Obituary is a 2023 Irish black comedy television series created by Ray Lawlor for RTÉ and starring Siobhán Cullen. Its first series originally aired in September and October 2023, and its second series aired between October and November 2025.

It showed in the United States on Hulu.
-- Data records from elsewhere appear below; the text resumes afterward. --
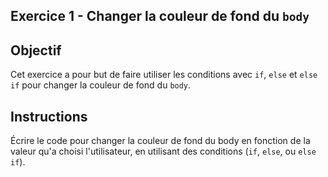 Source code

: ## Exercice 1 - Changer la couleur de fond du `body`

## Objectif

Cet exercice a pour but de faire utiliser les conditions
avec `if`, `else` et `else if` pour changer la couleur de fond du `body`.

## Instructions

Écrire le code pour changer la couleur de fond du body en fonction de
la valeur qu'a choisi l'utilisateur, en utilisant des conditions (`if`, `else`, ou `else if`).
A second series aired in 2025. It also airs on AMC Networks International Southern Europe (Spain and Portugal), Netflix (UK), BritBox (Australia), TVNZ (New Zealand), One (Germany), Proximus Pickx (Belgium), Radio Télévision Suisse (Switzerland), Rádio e Televisão de Portugal, BluTV/Max (Turkey and Cyprus), Tet (Latvia), and CTV Drama (Canada).

==Background==
Filming took place in Ballyshannon and Bundoran in the south of County Donegal in Ulster, even though the series is set somewhere "down south" in Ireland.

==Plot==
In a small Irish town, a young woman obsessed with death becomes an obituarist for the local newspaper. Seeking more interesting deaths to write about, she begins to murder local people.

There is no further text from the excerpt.